REQUIRED WORK
Each line below from the one containing "Variable width integer" through the one containing "shrinks the overall" should be output exactly as it stands, and no other line should appear.

START MATERIAL FOR THIS TASK

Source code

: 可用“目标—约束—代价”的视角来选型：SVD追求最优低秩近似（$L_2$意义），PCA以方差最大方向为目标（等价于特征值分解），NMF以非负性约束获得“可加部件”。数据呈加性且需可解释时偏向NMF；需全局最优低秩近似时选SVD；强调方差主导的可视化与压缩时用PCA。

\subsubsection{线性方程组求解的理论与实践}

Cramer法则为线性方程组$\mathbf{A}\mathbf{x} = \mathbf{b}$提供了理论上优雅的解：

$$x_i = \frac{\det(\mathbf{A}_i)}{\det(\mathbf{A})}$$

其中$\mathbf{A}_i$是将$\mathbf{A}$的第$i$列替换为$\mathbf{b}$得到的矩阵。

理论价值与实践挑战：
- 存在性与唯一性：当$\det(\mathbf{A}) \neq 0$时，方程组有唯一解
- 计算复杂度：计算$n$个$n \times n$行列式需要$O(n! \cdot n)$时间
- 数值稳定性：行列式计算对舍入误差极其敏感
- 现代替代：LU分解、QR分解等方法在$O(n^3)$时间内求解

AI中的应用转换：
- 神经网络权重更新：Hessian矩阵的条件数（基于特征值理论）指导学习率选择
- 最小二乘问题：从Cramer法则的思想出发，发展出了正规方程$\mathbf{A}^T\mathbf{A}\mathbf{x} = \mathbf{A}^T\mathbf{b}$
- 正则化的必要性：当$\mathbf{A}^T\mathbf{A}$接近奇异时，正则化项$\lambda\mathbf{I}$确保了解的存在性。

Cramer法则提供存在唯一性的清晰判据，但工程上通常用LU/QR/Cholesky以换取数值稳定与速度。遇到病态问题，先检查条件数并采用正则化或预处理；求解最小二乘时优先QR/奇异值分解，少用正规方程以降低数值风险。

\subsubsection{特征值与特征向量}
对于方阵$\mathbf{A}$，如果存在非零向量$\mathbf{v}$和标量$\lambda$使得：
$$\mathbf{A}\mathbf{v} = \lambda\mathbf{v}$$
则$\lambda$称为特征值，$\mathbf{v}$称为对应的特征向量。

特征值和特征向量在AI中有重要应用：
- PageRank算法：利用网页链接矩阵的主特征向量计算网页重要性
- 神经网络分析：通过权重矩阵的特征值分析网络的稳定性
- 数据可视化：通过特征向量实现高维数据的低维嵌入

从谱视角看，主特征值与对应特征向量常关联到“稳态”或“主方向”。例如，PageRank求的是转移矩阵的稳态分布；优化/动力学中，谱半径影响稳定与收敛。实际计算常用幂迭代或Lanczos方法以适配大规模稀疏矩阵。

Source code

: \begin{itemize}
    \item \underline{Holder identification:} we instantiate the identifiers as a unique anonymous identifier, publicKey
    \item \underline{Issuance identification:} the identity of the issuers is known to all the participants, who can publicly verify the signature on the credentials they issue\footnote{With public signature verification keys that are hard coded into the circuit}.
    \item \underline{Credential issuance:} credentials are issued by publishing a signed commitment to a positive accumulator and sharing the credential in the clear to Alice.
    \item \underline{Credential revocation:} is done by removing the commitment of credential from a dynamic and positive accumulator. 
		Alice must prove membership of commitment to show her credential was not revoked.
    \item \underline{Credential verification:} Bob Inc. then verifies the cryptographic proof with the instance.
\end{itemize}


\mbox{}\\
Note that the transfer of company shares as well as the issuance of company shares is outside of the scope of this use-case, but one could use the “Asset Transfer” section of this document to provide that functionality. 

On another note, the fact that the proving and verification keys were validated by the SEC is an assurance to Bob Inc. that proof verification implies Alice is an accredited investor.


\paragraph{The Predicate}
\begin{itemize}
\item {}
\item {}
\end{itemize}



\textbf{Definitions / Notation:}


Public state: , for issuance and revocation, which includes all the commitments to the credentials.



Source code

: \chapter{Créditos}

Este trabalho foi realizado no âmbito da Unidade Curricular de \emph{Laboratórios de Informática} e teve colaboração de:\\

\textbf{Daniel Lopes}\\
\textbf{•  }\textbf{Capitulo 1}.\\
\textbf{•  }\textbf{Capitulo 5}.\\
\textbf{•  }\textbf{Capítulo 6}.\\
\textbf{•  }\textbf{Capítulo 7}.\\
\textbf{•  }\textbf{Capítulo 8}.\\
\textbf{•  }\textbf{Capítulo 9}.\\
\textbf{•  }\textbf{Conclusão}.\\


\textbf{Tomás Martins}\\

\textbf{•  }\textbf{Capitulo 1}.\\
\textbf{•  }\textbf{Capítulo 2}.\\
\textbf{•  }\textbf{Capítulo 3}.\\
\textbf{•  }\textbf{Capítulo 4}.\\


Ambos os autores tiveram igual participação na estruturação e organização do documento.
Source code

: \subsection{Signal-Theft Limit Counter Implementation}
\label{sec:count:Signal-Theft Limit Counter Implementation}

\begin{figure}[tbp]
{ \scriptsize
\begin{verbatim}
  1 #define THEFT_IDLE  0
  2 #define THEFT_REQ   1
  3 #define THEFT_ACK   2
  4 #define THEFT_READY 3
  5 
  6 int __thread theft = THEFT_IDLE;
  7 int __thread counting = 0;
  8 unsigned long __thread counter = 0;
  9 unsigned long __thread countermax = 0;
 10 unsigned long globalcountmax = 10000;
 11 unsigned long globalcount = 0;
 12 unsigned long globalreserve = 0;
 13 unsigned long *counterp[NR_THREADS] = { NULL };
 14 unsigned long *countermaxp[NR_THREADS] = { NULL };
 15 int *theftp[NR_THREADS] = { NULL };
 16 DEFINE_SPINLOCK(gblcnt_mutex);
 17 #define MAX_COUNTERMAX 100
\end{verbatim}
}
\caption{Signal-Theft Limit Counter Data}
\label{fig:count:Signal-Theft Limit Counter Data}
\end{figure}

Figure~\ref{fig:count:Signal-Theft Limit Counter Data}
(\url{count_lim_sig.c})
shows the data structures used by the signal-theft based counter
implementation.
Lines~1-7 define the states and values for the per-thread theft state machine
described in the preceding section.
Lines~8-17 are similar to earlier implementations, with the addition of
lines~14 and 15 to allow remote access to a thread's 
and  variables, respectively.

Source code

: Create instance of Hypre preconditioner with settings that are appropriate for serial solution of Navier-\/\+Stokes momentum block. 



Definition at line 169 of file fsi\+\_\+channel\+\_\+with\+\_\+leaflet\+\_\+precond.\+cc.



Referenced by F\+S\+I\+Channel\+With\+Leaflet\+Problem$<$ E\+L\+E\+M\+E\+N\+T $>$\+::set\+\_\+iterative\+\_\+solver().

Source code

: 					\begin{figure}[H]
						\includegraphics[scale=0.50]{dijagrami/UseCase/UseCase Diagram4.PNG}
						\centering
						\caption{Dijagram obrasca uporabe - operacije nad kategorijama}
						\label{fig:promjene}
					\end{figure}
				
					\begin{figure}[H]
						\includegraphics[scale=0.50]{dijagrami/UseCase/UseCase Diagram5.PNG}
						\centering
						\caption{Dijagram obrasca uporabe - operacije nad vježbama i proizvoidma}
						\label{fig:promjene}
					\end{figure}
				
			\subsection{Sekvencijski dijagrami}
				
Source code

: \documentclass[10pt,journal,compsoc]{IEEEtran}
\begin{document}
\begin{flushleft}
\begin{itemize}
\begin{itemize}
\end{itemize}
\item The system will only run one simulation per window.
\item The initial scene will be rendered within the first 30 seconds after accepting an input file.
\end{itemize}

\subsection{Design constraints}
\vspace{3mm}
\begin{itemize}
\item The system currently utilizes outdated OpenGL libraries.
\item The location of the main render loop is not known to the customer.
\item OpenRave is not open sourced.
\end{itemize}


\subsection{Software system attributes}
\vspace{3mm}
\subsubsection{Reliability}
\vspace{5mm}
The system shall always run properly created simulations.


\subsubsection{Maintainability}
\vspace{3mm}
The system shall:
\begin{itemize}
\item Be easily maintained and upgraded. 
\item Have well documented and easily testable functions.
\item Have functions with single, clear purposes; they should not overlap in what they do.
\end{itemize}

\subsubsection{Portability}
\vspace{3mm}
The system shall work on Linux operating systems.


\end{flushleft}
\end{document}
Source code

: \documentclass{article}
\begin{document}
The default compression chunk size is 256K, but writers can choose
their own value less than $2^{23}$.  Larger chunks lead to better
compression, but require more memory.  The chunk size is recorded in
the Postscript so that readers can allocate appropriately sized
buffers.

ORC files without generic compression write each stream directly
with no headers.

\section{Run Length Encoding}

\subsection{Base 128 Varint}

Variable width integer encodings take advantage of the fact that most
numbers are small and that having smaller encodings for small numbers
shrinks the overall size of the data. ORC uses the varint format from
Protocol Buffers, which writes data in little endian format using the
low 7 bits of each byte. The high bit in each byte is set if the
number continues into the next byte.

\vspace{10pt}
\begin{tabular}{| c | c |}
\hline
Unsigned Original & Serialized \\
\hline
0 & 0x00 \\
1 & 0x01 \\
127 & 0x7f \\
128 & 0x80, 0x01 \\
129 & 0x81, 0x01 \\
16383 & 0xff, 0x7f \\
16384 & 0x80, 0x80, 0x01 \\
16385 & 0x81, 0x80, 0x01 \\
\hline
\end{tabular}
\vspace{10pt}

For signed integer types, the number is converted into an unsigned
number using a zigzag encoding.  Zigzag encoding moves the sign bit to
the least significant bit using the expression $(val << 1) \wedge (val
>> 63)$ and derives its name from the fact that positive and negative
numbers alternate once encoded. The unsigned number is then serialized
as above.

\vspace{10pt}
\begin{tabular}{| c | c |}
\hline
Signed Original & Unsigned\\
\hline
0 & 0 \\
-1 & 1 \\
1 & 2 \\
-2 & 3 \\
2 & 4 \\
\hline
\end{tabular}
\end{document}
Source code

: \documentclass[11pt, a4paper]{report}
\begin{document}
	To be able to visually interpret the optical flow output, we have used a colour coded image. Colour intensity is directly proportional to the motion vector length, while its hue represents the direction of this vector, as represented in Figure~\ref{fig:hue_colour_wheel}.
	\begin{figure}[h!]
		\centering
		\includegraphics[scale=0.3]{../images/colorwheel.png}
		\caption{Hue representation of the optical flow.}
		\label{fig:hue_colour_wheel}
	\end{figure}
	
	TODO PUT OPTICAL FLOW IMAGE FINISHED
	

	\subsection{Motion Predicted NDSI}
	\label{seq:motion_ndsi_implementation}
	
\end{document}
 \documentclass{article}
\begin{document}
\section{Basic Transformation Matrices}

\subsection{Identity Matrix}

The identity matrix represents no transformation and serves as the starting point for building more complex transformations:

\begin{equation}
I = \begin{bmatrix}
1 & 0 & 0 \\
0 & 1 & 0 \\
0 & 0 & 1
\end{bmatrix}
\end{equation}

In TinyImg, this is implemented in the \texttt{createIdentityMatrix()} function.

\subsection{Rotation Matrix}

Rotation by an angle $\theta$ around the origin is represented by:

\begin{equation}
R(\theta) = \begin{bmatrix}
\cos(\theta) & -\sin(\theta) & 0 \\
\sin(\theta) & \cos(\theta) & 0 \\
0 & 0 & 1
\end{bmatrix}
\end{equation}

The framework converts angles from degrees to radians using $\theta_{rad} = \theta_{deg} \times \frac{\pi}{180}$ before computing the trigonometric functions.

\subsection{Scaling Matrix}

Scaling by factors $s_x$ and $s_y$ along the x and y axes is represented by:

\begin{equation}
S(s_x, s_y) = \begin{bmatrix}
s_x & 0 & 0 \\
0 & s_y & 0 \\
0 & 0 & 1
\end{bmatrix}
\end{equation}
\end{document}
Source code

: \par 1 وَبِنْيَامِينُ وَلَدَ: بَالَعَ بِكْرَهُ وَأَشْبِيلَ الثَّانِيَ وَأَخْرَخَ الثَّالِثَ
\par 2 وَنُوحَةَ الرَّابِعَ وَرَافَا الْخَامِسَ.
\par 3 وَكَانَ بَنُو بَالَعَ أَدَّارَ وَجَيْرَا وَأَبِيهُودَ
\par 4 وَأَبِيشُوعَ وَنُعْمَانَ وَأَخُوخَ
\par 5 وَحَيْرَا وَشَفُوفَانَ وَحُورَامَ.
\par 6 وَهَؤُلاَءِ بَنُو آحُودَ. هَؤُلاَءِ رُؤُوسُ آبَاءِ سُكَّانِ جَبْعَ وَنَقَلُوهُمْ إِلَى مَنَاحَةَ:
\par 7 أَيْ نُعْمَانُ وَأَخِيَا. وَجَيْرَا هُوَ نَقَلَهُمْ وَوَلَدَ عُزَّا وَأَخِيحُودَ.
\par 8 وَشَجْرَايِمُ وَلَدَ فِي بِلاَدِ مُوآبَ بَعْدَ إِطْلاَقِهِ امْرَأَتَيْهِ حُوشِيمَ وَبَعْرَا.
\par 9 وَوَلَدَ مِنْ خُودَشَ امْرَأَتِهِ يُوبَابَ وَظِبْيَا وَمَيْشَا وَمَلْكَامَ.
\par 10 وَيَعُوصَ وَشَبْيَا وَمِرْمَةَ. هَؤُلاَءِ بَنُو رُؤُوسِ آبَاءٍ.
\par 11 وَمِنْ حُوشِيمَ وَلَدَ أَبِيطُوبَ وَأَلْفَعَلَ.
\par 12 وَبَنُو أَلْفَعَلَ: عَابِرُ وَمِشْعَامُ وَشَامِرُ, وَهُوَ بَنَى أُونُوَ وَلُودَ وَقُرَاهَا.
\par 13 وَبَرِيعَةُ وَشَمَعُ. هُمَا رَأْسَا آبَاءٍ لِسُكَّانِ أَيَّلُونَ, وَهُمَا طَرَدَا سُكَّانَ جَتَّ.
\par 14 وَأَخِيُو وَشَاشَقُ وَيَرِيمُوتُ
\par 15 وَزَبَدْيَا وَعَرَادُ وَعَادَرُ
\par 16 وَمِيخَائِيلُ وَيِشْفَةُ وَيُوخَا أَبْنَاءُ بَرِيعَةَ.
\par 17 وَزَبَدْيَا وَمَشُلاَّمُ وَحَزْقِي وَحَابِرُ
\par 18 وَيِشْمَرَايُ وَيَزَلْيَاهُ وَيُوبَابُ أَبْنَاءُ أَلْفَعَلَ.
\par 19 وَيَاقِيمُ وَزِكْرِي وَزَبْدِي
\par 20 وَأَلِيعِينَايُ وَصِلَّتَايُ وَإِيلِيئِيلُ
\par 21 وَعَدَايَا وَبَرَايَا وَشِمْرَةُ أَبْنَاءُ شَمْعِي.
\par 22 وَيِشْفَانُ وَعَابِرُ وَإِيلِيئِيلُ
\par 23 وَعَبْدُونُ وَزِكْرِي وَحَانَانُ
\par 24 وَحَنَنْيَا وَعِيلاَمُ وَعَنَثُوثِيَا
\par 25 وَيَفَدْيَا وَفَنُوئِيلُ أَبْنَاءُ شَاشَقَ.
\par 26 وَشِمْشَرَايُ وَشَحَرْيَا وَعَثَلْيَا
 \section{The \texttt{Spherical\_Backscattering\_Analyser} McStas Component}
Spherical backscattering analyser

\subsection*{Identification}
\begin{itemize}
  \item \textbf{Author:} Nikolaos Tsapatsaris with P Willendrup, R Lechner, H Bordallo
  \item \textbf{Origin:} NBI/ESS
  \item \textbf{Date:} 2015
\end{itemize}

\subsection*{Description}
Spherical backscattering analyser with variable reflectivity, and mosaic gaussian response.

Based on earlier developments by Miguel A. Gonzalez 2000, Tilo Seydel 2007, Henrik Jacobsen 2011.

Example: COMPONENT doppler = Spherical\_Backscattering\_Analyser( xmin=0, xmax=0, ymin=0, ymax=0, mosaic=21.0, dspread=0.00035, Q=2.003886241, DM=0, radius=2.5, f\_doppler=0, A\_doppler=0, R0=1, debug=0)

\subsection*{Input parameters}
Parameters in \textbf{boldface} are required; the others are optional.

END MATERIAL FOR THIS TASK

REPLY TO THE TASK
Variable width integer encodings take advantage of the fact that most
numbers are small and that having smaller encodings for small numbers
shrinks the overall size of the data. ORC uses the varint format from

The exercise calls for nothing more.